Planetary Systems
From the smallest terrestrial worlds to the largest gas giants, understanding the formation and evolution of planetary systems in the galaxy — including our own Solar System — are key to uncovering the origins of life in the Universe. At the IEA, we focus on the Solar System, Mature Planetary Systems, and Planet formation and Young Planetary Systems. Explore featured projects in each area.
In our research of exoplanetary systems, we are actively involved in the discovery and characterization of individual planets, ranging from the smallest terrestrial worlds to the largest gas giants. In particular, we contribute to the NGTS project, a transit survey conducted in Chile to search for new planets while also confirming and characterizing known ones. Additionally, we lead CHEPS, an initiative that uses the radial-velocity method to search for planets around iron-rich stars, providing insights into how metal-enriched environments influence planet formation.
One of our primary research interests is the direct imaging of exoplanets using advanced adaptive optics techniques. We are also engaged in the search for the first exomoons. While natural satellites are common in our Solar System, no strong exomoon detection has yet been confirmed. Studying the natural satellites of the Solar System provides fundamental clues about its formation and evolution. Similarly, identifying and analyzing exomoons would offer a revolutionary perspective on planet formation scenarios. Our research focuses on detecting satellites of giant exoplanets using direct imaging and radial velocity techniques.
We also utilize space-based instruments such as TESS to confirm new extreme Neptune-like planets, as well as CHEOPS, HST, and JWST to study their atmospheric chemistries, physical processes, and cloud properties. These observations help us better understand planetary structures, formation processes, and evolutionary pathways.

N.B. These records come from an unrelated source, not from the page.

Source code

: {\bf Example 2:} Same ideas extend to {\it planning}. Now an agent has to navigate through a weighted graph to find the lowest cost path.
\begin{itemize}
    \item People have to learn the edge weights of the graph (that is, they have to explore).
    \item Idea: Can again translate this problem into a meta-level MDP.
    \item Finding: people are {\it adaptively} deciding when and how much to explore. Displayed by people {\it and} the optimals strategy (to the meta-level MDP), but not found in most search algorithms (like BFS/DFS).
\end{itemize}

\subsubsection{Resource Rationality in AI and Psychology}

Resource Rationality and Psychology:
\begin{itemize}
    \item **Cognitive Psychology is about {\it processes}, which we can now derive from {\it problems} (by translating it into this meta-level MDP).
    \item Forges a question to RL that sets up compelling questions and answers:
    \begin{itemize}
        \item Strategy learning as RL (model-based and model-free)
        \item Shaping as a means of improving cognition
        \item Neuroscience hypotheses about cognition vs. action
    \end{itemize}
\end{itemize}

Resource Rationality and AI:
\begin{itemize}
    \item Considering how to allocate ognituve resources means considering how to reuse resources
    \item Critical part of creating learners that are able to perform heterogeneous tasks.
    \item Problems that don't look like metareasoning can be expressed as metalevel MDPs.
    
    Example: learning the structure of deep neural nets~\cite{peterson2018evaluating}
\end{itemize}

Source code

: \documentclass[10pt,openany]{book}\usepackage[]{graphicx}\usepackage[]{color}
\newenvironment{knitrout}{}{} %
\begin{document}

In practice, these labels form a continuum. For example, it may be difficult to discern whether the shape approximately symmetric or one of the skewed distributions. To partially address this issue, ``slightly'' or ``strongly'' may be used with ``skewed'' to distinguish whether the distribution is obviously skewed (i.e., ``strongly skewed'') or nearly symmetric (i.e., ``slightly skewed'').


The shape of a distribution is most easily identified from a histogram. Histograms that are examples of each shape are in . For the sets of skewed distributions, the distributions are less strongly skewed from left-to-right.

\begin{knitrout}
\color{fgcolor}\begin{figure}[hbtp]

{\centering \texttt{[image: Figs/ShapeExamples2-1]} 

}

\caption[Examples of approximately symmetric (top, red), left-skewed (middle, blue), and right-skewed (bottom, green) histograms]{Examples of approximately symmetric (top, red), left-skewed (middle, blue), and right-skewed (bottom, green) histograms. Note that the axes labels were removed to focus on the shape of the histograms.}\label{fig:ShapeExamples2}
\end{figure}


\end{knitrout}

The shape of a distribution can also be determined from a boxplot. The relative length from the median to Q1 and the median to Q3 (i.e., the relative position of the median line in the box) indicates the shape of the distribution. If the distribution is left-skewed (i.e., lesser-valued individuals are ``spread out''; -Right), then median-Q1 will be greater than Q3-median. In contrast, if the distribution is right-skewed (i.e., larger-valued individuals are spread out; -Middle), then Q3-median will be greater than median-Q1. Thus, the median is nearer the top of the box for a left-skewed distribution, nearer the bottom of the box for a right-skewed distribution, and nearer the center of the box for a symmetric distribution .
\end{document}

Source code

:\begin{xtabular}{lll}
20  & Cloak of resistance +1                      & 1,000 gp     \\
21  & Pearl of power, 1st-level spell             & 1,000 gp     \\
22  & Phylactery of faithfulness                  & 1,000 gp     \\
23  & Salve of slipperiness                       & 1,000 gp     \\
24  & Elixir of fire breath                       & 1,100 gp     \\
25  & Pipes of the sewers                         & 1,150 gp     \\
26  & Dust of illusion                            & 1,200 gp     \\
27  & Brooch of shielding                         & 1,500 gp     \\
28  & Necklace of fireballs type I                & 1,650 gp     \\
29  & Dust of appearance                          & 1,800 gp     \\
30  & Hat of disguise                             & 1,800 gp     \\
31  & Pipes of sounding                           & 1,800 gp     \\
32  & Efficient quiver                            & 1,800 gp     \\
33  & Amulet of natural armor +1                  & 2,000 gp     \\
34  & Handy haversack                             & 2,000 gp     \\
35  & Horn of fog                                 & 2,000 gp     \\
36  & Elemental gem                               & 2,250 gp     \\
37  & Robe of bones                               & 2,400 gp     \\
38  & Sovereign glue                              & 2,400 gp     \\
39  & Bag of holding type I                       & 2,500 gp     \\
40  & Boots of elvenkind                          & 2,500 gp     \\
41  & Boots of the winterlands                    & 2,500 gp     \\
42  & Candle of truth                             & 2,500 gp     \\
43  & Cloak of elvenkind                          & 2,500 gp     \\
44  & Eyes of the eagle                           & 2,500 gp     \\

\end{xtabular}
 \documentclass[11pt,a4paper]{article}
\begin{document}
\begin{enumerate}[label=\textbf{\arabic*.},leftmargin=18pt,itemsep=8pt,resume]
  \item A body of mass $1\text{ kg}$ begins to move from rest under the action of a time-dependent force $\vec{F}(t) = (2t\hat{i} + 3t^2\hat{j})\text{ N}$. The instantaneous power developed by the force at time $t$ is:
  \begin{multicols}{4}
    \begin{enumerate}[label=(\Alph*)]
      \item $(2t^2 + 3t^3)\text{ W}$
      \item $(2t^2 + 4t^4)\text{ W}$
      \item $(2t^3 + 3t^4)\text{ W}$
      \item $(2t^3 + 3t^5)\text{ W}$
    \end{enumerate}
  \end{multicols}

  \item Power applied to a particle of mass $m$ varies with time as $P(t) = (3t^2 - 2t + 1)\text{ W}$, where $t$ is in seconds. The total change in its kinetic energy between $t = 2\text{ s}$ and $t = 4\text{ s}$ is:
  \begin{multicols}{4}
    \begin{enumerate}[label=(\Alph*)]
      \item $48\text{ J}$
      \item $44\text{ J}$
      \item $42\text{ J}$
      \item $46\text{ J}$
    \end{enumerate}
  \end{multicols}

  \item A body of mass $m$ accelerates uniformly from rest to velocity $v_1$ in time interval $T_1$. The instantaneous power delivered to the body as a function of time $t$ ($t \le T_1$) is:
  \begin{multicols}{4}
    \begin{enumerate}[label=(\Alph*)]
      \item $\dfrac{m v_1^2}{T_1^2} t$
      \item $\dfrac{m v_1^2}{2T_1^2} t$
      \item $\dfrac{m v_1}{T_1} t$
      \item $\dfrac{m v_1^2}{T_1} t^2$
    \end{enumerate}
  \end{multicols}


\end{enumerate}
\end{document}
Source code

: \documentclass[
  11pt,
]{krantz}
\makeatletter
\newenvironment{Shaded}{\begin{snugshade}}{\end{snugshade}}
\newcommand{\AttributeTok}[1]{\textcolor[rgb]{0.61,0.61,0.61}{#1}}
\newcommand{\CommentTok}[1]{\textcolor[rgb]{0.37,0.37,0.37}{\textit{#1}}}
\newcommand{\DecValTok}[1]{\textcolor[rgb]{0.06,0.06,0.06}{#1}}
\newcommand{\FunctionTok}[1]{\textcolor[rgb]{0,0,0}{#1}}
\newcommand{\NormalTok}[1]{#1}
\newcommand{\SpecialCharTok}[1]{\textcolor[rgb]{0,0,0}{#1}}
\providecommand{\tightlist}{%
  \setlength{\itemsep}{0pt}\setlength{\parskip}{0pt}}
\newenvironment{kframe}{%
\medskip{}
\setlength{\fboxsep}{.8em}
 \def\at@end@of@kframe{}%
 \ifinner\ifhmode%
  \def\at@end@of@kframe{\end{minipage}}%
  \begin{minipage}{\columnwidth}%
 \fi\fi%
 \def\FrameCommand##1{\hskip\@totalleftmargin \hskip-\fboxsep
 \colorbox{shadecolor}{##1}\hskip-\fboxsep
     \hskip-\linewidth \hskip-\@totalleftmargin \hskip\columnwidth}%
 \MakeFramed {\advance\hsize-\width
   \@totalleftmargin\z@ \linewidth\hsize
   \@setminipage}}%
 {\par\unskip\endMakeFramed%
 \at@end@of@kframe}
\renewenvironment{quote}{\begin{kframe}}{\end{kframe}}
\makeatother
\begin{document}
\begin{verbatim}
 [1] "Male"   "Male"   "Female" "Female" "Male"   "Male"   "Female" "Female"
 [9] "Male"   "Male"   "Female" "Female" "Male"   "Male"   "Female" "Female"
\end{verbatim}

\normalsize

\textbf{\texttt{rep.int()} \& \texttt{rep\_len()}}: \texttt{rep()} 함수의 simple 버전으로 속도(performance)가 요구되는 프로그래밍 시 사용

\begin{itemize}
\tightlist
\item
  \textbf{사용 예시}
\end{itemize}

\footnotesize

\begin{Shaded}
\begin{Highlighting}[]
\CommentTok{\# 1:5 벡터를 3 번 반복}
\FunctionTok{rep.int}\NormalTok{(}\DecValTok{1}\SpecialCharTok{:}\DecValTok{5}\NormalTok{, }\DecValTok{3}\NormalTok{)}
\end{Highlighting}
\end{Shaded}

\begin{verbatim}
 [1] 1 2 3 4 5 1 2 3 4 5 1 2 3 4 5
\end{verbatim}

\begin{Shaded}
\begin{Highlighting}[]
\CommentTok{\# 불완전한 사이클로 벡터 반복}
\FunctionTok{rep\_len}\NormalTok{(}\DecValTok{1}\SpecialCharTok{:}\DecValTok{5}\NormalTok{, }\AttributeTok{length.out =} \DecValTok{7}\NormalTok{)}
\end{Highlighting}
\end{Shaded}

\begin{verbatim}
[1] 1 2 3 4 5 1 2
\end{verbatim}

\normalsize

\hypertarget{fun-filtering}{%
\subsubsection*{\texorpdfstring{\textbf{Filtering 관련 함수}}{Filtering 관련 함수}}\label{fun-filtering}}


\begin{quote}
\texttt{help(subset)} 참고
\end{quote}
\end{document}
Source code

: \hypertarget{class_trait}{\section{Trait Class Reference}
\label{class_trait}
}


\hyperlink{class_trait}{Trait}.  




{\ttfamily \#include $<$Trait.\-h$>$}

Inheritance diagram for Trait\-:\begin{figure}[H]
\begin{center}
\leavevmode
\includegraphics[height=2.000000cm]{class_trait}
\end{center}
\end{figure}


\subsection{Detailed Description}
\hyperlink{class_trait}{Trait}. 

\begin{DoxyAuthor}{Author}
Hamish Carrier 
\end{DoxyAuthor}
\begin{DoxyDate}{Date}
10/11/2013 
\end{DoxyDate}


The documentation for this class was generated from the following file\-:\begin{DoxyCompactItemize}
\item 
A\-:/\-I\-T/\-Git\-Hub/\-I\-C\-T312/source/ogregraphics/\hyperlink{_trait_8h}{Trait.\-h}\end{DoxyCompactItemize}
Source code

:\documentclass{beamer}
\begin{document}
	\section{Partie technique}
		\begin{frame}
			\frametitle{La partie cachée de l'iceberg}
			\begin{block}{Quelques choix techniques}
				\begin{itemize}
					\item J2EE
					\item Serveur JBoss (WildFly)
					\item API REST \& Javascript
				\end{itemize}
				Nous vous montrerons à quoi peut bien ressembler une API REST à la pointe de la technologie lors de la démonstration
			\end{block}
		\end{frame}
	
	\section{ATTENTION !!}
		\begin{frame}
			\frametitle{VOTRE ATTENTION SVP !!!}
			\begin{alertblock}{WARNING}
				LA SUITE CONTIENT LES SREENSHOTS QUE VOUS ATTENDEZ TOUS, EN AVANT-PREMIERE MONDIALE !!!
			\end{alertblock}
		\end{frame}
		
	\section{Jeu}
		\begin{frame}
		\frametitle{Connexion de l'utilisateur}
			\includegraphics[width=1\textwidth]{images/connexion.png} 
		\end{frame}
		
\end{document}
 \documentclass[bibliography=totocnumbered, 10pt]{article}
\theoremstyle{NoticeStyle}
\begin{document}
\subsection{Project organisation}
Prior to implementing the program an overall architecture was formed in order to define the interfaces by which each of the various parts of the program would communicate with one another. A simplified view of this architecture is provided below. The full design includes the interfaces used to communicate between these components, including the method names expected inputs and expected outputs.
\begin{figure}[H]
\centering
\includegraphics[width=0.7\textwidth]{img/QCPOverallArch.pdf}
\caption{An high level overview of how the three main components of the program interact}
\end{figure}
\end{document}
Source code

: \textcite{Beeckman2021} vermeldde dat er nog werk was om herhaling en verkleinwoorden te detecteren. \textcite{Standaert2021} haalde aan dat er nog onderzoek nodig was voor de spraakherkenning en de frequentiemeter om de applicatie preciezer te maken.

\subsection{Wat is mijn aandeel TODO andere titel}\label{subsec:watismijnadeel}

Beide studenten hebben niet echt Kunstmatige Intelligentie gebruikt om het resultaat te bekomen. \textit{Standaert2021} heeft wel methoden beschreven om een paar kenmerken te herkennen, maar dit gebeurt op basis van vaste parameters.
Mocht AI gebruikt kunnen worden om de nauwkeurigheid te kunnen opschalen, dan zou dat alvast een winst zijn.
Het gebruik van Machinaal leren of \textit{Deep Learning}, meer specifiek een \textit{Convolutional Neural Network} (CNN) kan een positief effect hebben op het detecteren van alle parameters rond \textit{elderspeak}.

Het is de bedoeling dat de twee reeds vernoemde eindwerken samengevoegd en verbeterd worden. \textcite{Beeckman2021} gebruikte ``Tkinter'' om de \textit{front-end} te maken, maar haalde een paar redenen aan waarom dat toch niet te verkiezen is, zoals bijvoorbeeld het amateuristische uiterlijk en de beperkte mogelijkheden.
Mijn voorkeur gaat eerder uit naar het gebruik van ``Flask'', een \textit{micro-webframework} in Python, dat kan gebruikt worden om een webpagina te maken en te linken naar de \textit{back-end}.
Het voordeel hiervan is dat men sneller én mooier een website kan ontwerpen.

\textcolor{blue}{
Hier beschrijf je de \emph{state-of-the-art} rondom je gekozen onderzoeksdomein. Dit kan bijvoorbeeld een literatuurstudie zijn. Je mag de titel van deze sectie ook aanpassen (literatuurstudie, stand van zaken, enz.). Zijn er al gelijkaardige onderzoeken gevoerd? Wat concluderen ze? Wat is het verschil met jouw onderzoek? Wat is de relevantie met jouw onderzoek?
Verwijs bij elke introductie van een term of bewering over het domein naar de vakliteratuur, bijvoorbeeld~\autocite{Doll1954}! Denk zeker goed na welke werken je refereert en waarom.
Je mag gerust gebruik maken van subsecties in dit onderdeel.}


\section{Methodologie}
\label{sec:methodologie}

Another major focus of our work is understanding how planets form within the disks of material surrounding young stars. By studying these protoplanetary disks with instruments like ALMA, we probe the structure of the gas and dust that serve as the fundamental building blocks of planets. Our members are involved in several ALMA Large Programs and Open Time proposals aimed at studying the parent disks of forming planets.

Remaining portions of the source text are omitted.